How labels within the LGBTQ+ community can discriminate and create barriers.
“No blacks, asians, fatties and fems,” “looking for ‘straight-acting,’ masculine men only–it’s just a preference.” This is just one of the many “About Me’s” I have encountered while using gay dating apps like Grindr. The first thought that comes to my mind is: Why? The lesbian, gay, bisexual, transgender and queer (LGBTQ+) community is already an oppressed group, so why should we allow more discrimination within our own group?
The LGBTQ+ community has struggled with allegations of discrimination for decades—usually, but not only, with a subset of gay white men charged as the culprits. “How can I be a bigot when I am myself a member of an oppressed minority” is a prevailing attitude among some gay white men. This attitude is promoted because, let’s face it, the rainbow flag is whiter than it appears.
Discrimination doesn’t just come from gay, white men, it can come from anyone. The LGBTQ+ community has experienced racism, weightism and a rejection of femininity in terms of discrimination. Political scientist, Cathy Cohen, calls this “secondary marginalization”: when marginalized groups further marginalize subgroups of their own community. Individuals then pass on racial attitudes they’ve absorbed from their various cultures and subcultures.
One possible source of this secondary marginalization is in the existence of homonormativity in the LGBTQ+ community. For those of you who don’t know what homonormativity is, it is an insidious set of norms and expectations that simultaneously privileges those who successfully mimic heterosexual culture and marginalizes those who do not.
The gay community has long denied the existence of homonormativity, but just look at the way it influences media representation and dating norms. Fit, masculine, gay, white men continue to take the center stage and, without hesitation, lash out at those who attempt to further conversations about homonormativity. These men will find any excuse to justify their use of racism, sexism and other “-isms” that homonormativity encourages. These same men will claim that statements like the ones in the first paragraph are nothing more than preference. Which they can’t be blamed for, despite the fact that dating, attraction and desire are and have always been political.
People use the word “preference,” but never know what it truly means. So the big question is, when is it okay to judge an entire group of people before you get to know or meet them? There’s a word for that: prejudice.
So, unless you’ve met every fat, feminine, asian, black, Native American, gender-fluid or any other identifier that exists on this planet, you are not capable of making statements like “I’m just not attracted to so and so because they’re [blank].” You simply don’t know them so you don’t know if you are attracted to them. You shouldn’t reduce a whole community to be lesser than you or the people you are attracted to because it’s not okay to-do-so. Period.

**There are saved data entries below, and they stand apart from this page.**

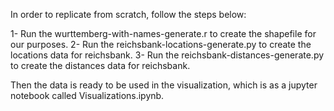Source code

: In order to replicate from scratch, follow the steps below:

1- Run the wurttemberg-with-names-generate.r to create the shapefile for our purposes.
2- Run the reichsbank-locations-generate.py to create the locations data for reichsbank.
3- Run the reichsbank-distances-generate.py to create the distances data for reichsbank.

Then the data is ready to be used in the visualization, which is as a jupyter notebook called Visualizations.ipynb.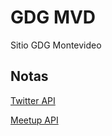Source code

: # GDG MVD
Sitio GDG Montevideo

## Notas

[Twitter API](https://dev.twitter.com/rest/reference/get/statuses/user_timeline)

[Meetup API](https://secure.meetup.com/meetup_api/console/?path=/:urlname/events)
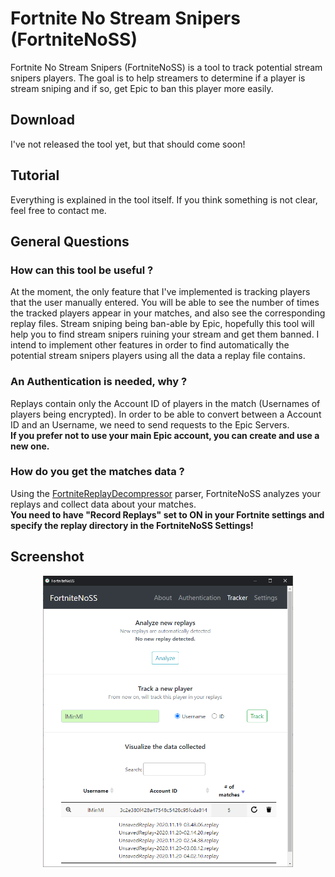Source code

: # Fortnite No Stream Snipers (FortniteNoSS)
Fortnite No Stream Snipers (FortniteNoSS) is a tool to track potential stream snipers players.
The goal is to help streamers to determine if a player is stream sniping and if so, get Epic to ban this player more easily.

## Download
I've not released the tool yet, but that should come soon!

## Tutorial
Everything is explained in the tool itself.
If you think something is not clear, feel free to contact me.

## General Questions

### How can this tool be useful ?
At the moment, the only feature that I've implemented is tracking players that the user manually entered. You will be able to see the number of times the tracked players appear in your matches, and also see the corresponding replay files. Stream sniping being ban-able by Epic, hopefully this tool will help you to find stream snipers ruining your stream and get them banned.
I intend to implement other features in order to find automatically the potential stream snipers players using all the data a replay file contains.

### An Authentication is needed, why ?
Replays contain only the Account ID of players in the match (Usernames of players being encrypted). In order to be able to convert between a Account ID and an Username, we need to send requests to the Epic Servers.\
**If you prefer not to use your main Epic account, you can create and use a new one.**

### How do you get the matches data ?
Using the [FortniteReplayDecompressor](https://github.com/Shiqan/FortniteReplayDecompressor) parser, FortniteNoSS analyzes your replays and collect data about your matches.\
**You need to have "Record Replays" set to ON in your Fortnite settings and specify the replay directory in the FortniteNoSS Settings!**


## Screenshot

<p align="center">
<img src="screenshots/screenshot.png" width="400px">
</p>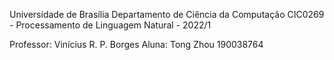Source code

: Universidade de Brasília
Departamento de Ciência da Computação
CIC0269 - Processamento de Linguagem Natural - 2022/1

Professor: Vinícius R. P. Borges
Aluna: Tong Zhou 190038764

I’ve been rejected because I don’t fit into someone’s standards of attractiveness, such as having six-pack abs and toned muscles. One time, someone asked me the waist size of my pants and when I told them, they blocked me. I have also received messages like “lay off the tortillas” and “fatass” from anonymous, headless torso picture profiles, tearing down my self-esteem.
I know I should brush these messages aside, but they just replay in my mind all the time. Every time I take my shirt off and look in the mirror, I stare at my body and I can feel those ugly comments scar into my skin. I feel ugly, as if I’m not worthy to be loved by another human being. No one should ever feel like this.
So, now what? I’m not saying desire is bad — we all desire different types of people. I’m saying that acknowledging that a desire may be influenced by an oppressive system doesn’t automatically make it bad, but it does mean you’re now able to challenge yourself to remove the bad things from the equation of beauty standards.
If you truly love someone, it shouldn’t matter what social beauty standards your partner meets, but it probably does and it’s important to figure out in what ways it does. I don’t know how to fully remove oppression from the process of attraction, but it is a process that we need to address as a society. By having conversations like this one, that addresses discrimination, we can then move forward and start the process of figuring out how to remove such oppression from the process of attraction.